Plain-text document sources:
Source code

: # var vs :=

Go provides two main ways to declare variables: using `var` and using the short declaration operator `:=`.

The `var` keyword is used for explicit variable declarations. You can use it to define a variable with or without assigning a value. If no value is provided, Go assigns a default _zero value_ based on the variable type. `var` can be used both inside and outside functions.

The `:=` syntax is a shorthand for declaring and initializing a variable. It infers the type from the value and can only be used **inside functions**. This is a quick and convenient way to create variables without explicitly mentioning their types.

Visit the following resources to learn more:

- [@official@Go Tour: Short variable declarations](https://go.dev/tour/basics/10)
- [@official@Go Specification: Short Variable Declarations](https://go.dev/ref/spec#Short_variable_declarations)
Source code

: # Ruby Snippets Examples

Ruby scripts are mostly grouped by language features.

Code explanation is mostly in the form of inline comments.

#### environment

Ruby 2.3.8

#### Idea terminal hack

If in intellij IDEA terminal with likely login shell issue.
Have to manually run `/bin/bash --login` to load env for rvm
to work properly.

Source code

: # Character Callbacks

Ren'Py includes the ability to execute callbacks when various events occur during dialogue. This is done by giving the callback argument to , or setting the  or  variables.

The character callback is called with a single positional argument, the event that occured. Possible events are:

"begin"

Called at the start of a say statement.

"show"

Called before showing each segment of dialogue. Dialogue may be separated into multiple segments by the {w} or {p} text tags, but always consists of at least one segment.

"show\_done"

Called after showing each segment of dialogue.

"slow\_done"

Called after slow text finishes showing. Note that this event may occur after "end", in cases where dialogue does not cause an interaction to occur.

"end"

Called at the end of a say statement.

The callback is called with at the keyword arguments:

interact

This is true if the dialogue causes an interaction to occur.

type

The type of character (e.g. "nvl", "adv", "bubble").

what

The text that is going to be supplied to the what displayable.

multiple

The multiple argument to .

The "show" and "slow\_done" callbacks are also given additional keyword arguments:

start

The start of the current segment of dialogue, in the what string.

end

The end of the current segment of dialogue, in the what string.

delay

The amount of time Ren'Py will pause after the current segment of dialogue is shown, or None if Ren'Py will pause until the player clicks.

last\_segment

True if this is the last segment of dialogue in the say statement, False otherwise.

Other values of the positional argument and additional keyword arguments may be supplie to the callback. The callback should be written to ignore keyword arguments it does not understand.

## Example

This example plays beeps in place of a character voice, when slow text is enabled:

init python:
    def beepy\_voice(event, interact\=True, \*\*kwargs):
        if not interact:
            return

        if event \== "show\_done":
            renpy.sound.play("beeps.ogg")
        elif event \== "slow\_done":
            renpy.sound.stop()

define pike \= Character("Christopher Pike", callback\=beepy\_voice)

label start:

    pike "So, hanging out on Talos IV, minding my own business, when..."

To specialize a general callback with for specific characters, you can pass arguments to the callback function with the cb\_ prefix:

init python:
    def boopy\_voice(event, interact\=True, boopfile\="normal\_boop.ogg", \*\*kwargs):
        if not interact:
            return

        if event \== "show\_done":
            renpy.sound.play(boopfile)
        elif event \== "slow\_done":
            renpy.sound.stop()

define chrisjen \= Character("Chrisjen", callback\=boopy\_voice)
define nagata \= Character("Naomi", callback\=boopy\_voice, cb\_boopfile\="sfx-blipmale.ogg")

> [REQUIRED WORK] From the records above, copy each line that contains the word "beeps".

> [EXPECTED ANSWER]
This example plays beeps in place of a character voice, when slow text is enabled:
            renpy.sound.play("beeps.ogg")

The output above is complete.